DATASET EXCERPTS Block Start

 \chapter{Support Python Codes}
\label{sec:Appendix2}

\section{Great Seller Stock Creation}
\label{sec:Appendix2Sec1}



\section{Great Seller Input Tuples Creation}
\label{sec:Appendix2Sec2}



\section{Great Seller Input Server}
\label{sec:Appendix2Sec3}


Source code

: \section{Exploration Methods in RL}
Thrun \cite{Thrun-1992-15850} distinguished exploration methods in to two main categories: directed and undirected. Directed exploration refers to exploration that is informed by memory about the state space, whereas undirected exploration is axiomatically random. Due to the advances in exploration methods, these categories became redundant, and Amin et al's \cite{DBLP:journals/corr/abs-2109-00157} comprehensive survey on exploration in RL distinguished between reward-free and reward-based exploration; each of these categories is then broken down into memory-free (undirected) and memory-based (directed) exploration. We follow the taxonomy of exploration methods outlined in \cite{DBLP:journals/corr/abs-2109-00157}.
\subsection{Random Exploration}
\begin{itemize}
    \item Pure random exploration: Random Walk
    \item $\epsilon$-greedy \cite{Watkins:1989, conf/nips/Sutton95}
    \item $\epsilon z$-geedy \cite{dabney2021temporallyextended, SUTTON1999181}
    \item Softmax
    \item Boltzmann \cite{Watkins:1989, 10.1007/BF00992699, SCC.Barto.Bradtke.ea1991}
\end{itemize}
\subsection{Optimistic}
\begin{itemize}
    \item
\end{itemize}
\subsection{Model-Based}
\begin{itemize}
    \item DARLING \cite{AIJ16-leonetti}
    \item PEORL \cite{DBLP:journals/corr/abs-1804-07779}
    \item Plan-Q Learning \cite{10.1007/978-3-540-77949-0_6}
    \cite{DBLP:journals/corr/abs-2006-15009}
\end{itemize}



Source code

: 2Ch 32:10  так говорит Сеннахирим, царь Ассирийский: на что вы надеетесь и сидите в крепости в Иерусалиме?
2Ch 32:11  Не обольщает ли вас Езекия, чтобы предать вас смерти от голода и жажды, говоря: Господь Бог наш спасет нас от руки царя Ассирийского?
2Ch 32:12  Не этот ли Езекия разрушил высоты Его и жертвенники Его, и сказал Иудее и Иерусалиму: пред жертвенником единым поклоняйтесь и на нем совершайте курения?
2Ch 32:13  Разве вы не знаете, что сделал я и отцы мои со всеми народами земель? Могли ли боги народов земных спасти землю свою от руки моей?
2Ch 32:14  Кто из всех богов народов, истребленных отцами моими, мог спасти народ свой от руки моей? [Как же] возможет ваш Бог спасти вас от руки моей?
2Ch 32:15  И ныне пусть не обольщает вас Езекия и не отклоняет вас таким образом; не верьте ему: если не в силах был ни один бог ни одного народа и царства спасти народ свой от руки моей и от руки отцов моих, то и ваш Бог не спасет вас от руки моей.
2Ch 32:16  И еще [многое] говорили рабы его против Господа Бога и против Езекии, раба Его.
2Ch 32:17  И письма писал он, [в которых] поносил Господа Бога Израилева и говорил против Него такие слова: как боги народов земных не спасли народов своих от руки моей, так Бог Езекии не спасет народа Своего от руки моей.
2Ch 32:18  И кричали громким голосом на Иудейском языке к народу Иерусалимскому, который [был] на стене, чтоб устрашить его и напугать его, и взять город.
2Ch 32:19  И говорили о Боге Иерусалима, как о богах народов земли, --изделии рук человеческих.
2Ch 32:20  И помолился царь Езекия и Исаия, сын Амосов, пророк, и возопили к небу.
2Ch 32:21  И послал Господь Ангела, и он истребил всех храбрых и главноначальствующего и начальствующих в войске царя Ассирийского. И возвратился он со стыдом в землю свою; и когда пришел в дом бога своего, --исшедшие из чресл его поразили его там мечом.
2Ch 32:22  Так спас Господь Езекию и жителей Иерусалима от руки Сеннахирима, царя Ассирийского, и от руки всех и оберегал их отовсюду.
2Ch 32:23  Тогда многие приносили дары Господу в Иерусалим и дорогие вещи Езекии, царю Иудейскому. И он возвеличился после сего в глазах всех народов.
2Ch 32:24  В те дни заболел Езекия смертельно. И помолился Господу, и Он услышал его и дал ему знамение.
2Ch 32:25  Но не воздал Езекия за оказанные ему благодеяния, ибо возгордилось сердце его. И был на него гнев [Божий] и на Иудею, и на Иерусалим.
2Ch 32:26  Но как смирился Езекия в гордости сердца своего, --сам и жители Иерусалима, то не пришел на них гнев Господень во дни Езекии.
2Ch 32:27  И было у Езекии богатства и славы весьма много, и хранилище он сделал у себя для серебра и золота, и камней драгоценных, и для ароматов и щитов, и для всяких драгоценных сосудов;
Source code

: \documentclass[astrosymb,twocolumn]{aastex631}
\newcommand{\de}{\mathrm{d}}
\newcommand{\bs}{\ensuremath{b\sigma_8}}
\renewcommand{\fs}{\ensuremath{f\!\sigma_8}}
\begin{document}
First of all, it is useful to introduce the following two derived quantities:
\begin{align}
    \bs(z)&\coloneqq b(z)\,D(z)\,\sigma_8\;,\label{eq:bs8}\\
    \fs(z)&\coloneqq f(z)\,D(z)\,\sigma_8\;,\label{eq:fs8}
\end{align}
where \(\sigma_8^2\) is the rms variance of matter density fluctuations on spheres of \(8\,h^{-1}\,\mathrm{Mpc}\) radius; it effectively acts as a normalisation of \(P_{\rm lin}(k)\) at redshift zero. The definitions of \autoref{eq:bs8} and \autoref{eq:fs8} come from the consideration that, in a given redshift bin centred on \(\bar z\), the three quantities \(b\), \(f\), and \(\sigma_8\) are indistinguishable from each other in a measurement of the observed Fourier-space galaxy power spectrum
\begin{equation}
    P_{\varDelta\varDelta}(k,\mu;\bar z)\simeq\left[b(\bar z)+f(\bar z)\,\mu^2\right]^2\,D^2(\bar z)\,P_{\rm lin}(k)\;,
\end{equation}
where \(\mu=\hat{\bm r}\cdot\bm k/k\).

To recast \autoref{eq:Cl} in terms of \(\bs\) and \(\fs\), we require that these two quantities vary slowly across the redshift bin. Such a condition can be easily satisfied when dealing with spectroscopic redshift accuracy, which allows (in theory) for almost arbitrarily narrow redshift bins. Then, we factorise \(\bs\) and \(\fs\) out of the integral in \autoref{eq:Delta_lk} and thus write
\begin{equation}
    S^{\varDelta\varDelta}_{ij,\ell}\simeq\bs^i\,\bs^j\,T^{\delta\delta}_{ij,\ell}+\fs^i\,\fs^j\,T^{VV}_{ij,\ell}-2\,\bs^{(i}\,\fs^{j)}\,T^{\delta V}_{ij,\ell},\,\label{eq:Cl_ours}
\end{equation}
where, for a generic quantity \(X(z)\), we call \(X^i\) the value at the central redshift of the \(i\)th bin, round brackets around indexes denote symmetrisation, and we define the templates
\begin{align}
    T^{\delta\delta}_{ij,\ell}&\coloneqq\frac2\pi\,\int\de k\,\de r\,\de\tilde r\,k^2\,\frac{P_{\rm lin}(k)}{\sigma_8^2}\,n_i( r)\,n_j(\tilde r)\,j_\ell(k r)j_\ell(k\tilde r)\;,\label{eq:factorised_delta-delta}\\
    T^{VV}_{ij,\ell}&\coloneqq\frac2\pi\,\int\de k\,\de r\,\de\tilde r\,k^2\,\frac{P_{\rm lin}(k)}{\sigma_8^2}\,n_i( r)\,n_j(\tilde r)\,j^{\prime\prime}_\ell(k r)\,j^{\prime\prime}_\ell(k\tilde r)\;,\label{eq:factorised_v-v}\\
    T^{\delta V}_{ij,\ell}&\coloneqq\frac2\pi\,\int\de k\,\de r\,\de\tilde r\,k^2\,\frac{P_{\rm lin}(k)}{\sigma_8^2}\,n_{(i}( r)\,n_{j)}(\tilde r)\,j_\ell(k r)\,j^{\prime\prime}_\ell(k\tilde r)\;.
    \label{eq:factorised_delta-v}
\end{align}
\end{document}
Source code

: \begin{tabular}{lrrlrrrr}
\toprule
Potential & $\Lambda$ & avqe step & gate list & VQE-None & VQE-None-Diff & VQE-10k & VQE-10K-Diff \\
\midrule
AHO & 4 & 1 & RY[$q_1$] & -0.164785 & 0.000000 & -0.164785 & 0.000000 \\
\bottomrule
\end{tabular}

DATASET EXCERPTS Block End

*WORK ORDER:* Which lines of the entries above contain the word "землю"? Copy each of them.

*SOLUTION TO THIS EXERCISE:*
2Ch 32:13  Разве вы не знаете, что сделал я и отцы мои со всеми народами земель? Могли ли боги народов земных спасти землю свою от руки моей?
2Ch 32:21  И послал Господь Ангела, и он истребил всех храбрых и главноначальствующего и начальствующих в войске царя Ассирийского. И возвратился он со стыдом в землю свою; и когда пришел в дом бога своего, --исшедшие из чресл его поразили его там мечом.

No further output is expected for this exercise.